Assignment:
The stretch from the line with "Instance lt_sto : StrictOrder lt." through the line with "- apply lt_wf." in the records below: write it out exactly, and nothing else.

(Data extract)

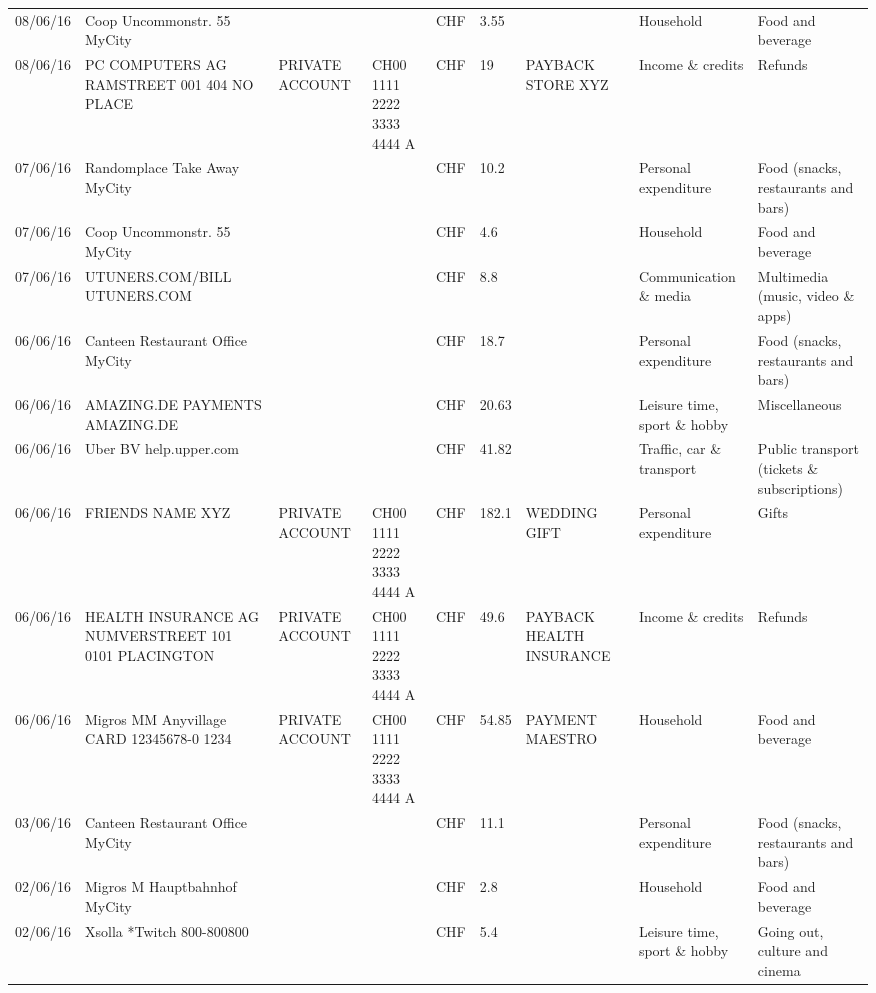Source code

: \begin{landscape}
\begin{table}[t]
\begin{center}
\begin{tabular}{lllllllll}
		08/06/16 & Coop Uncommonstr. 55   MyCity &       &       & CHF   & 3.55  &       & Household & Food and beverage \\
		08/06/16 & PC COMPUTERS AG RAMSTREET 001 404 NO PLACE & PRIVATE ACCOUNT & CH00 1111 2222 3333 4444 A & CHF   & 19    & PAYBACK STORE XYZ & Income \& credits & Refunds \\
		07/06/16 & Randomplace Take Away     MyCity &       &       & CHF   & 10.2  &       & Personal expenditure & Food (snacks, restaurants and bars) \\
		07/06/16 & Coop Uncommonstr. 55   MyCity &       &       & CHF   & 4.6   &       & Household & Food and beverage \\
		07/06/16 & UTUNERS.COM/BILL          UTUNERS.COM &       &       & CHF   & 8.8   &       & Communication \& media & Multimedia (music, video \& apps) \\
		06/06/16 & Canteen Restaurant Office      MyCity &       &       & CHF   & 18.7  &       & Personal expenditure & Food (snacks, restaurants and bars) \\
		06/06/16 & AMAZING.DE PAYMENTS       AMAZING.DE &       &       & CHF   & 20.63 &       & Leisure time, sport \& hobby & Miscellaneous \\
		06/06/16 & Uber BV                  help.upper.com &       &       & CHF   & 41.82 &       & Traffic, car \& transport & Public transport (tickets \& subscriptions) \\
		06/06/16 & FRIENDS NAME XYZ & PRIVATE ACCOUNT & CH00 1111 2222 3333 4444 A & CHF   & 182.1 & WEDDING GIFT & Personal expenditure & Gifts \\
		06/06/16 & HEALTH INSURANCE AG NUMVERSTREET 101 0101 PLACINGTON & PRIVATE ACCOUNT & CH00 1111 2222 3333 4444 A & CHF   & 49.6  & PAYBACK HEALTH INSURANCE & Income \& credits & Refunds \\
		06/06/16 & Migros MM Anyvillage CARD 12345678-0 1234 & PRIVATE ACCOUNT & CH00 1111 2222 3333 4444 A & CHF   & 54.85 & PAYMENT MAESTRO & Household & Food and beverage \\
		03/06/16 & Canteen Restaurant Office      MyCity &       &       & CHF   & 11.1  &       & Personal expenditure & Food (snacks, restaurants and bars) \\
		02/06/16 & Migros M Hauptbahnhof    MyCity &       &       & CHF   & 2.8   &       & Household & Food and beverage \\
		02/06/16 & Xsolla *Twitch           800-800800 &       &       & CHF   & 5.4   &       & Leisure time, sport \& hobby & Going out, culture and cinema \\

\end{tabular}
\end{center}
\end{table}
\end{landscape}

(End Data extract)
(Data extract)

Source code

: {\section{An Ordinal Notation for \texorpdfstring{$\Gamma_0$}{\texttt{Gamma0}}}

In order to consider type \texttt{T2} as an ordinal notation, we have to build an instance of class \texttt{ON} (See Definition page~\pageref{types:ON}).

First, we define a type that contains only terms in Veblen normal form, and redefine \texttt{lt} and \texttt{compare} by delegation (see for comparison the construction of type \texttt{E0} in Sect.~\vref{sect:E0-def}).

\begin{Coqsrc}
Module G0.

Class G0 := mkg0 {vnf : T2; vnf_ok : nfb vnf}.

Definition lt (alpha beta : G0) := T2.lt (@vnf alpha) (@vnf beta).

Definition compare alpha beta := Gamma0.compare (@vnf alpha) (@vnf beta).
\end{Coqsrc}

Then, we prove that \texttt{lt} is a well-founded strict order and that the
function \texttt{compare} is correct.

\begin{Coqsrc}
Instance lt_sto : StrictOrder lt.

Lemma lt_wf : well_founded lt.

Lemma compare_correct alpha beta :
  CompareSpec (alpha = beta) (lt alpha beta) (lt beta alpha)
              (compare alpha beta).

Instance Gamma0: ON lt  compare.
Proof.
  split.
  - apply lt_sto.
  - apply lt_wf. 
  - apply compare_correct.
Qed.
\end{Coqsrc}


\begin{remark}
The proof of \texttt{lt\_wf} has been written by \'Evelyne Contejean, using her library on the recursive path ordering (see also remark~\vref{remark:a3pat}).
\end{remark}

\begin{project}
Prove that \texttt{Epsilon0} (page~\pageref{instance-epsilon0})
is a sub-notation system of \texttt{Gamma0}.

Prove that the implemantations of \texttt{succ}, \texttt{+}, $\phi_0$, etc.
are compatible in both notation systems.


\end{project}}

(End Data extract)
(Data extract)

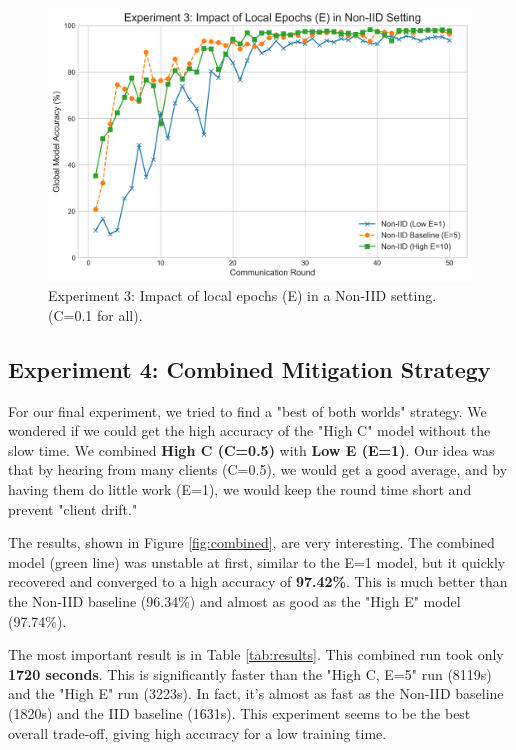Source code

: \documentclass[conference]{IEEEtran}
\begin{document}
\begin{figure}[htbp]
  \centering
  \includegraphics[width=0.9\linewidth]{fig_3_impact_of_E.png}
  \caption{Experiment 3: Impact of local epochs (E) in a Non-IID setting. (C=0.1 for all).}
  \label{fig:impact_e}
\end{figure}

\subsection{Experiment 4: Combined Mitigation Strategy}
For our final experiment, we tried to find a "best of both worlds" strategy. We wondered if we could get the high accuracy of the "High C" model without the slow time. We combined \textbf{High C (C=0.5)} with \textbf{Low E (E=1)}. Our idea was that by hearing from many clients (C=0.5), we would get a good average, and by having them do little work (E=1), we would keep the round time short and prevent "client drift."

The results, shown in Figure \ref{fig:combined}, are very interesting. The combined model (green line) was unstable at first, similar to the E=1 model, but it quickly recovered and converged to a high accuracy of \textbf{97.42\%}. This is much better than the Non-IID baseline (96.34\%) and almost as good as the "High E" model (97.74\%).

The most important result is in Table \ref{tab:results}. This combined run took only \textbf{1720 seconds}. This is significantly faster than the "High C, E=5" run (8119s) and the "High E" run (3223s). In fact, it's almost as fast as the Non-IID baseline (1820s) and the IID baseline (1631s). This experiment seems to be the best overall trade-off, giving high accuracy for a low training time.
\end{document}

(End Data extract)

Solution to this exercise:
Instance lt_sto : StrictOrder lt.

Lemma lt_wf : well_founded lt.

Lemma compare_correct alpha beta :
  CompareSpec (alpha = beta) (lt alpha beta) (lt beta alpha)
              (compare alpha beta).

Instance Gamma0: ON lt  compare.
Proof.
  split.
  - apply lt_sto.
  - apply lt_wf. 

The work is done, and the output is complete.